La façon d’avoir représenté la Jérusalem céleste se dit : diagrammatique. L’image est volontairement mise à plat, aussi bien la place que les murs et les portes qui constituent cette cité de Dieu. Cette perspective « abstraite » était pourtant familière au lecteur médiéval. Cette représentation de la ville céleste, comme vue d’en haut, aux murs d’enceinte projetés dans le plan horizontal, permet de montrer clairement les douze portes contenant chacune un apôtre. Ce schéma permet également de mettre en évidence la forme carrée de la Jérusalem céleste qui en fait « la quadrature du cycle céleste, ses douze portes correspondent aux douze mois de l’année ainsi qu’aux divisions analogues de cycles plus grands, tels que celui de la précession des équinoxes. » (Titus Burckhardt, Symboles, Recueil d’essais, Archè, 1980, p. 30) Précession des équinoxes qui serait, selon l’astronomie ancienne du monde, en particulier de la Perse, la « mesure-limite » du temps. L’architecture de la Jérusalem céleste ici peinte est empruntée à celle d’Al-Andalus par ses portes en forme de « fer à cheval » dit arc outrepassé.
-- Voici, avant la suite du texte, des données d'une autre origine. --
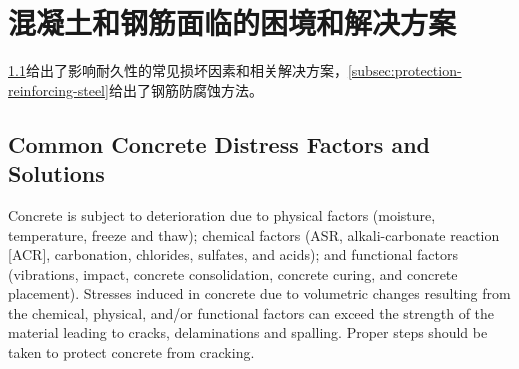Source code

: \section{混凝土和钢筋面临的困境和解决方案}
\label{sec:concrete-steel-distresses-solutions}
\cref{subsec:common-factors}给出了影响耐久性的常见损坏因素和相关解决方案，\cref{subsec:protection-reinforcing-steel}给出了钢筋防腐蚀方法。

\subsection{Common Concrete Distress Factors and Solutions}
\label{subsec:common-factors}
Concrete is subject to deterioration due to physical factors (moisture, temperature, freeze and thaw); chemical factors (ASR, alkali-carbonate reaction [ACR], carbonation, chlorides, sulfates, and acids); and functional factors (vibrations, impact, concrete consolidation, concrete curing, and concrete placement). Stresses induced in concrete due to volumetric changes resulting from the chemical, physical, and/or functional factors can exceed the strength of the material leading to cracks, delaminations and spalling. Proper steps should be taken to protect concrete from cracking.

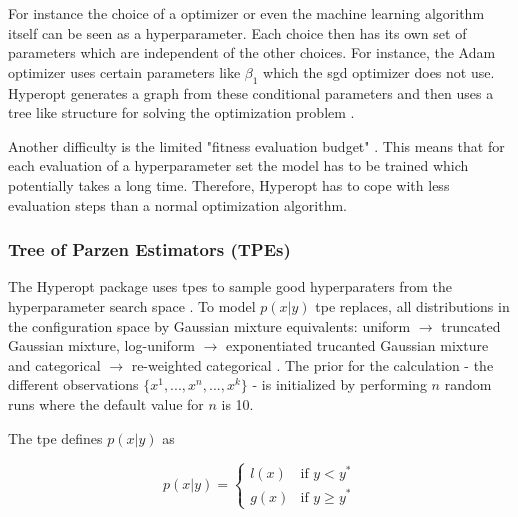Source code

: For instance the choice of a optimizer or even the machine learning algorithm itself can be seen as a hyperparameter. Each choice then has its own set of parameters which are independent of the other choices. For instance, the Adam optimizer uses certain parameters like $\beta_1$ which the \gls{sgd} optimizer does not use. Hyperopt generates a graph from these conditional parameters and then uses a tree like structure for solving the optimization problem \cite{Bergstra2011}.
\newline

Another difficulty is the limited "fitness evaluation budget" \cite{Bergstra2011}. This means that for each evaluation of a hyperparameter set the model has to be trained which potentially takes a long time. Therefore, Hyperopt has to cope with less evaluation steps than a normal optimization algorithm.

\subsubsection*{Tree of Parzen Estimators {(TPEs)}}
The Hyperopt package uses \glspl{tpe} to sample good hyperparaters from the hyperparameter search space \cite{Bergstra2013a}. To model $p(x|y)$ \gls{tpe} replaces, all distributions in the configuration space by Gaussian mixture equivalents: uniform $\rightarrow$ truncated Gaussian mixture, log-uniform $\rightarrow$ exponentiated trucanted Gaussian mixture and categorical $\rightarrow$ re-weighted categorical \cite{Bergstra2013a}. The prior for the calculation - the different observations $\{x^1,..., x^n, ..., x^k\}$ - is initialized by performing $n$ random runs where the default value for $n$ is 10.

The \gls{tpe} defines $p(x|y)$ as 

\begin{equation}
p(x|y) =
\begin{cases}

l(x) & \text{if } y < y^* \\
g(x) & \text{if } y \geq y^*

\end{cases}
\end{equation}

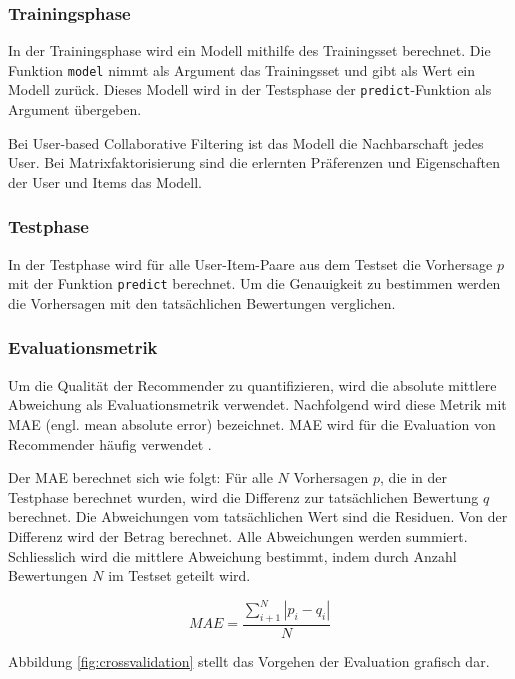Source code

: \documentclass[a4paper, 12pt]{article}
\begin{document}
\subsubsection{Trainingsphase}

In der Trainingsphase wird ein Modell mithilfe des Trainingsset berechnet. Die Funktion \verb|model| nimmt als Argument das Trainingsset und gibt als Wert ein Modell zurück. Dieses Modell wird in der Testsphase der \verb|predict|-Funktion als Argument übergeben. 

Bei User-based Collaborative Filtering ist das Modell die Nachbarschaft jedes User. Bei Matrixfaktorisierung sind die erlernten Präferenzen und Eigenschaften der User und Items das Modell.

\subsubsection{Testphase}
In der Testphase wird für alle User-Item-Paare aus dem Testset die Vorhersage $p$ mit der Funktion \verb|predict| berechnet. Um die Genauigkeit zu bestimmen werden die Vorhersagen mit den tatsächlichen Bewertungen verglichen. 

\subsubsection{Evaluationsmetrik}
\label{sec:evaluationmetrik}

Um die Qualität der Recommender zu quantifizieren, wird die absolute mittlere Abweichung als Evaluationsmetrik verwendet. Nachfolgend wird diese Metrik mit MAE (engl. mean absolute error) bezeichnet. MAE wird für die Evaluation von Recommender häufig verwendet \cite{sarwar01}. 

Der MAE berechnet sich wie folgt: Für alle $N$ Vorhersagen $p$, die in der Testphase berechnet wurden, wird die Differenz zur tatsächlichen Bewertung $q$ berechnet. Die Abweichungen vom tatsächlichen Wert sind die Residuen. Von der Differenz wird der Betrag berechnet. Alle Abweichungen werden summiert. Schliesslich wird die mittlere Abweichung bestimmt, indem durch Anzahl Bewertungen $N$ im Testset geteilt wird. 

\begin{equation}
  \label{eq:mae}
  MAE = \frac{\sum_{i+1}^N | p_i-q_i | }{N}
\end{equation}

Abbildung \ref{fig:crossvalidation} stellt das Vorgehen der Evaluation grafisch dar.
\end{document}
Au centre de la Jérusalem céleste, se détachant sur un sol en damiers  de verts et de bleus différents, allant du turquoise au bleu cobalt et du bleu outremer au vert véronèse constellé de fleurs stylisées rouges et jaunes comme un jardin aux fleurs persistant,  se trouvent l’Agneau de Dieu avec sa croix de victoire, l’ange mesurant l’enceinte de la ville céleste et Jean tenant entre ses mains le livre de la Révélation. Chaque élément de la place est en quelque sorte une nouvelle Jérusalem en réduction, un carré dans un carré plus vaste inscrit dans l’unité divine où se trouve le peuple de Dieu.
Plus une vision qu’un discours, l’image nous renvoie qu’imparfaitement à son prototype. La Jérusalem céleste dépasse toute image d’elle-même, tant la Lumière divine est à la fois son éclairage, sa lumière et sa splendeur ; et tant l’Amour qui l’habite la traverse de part en part.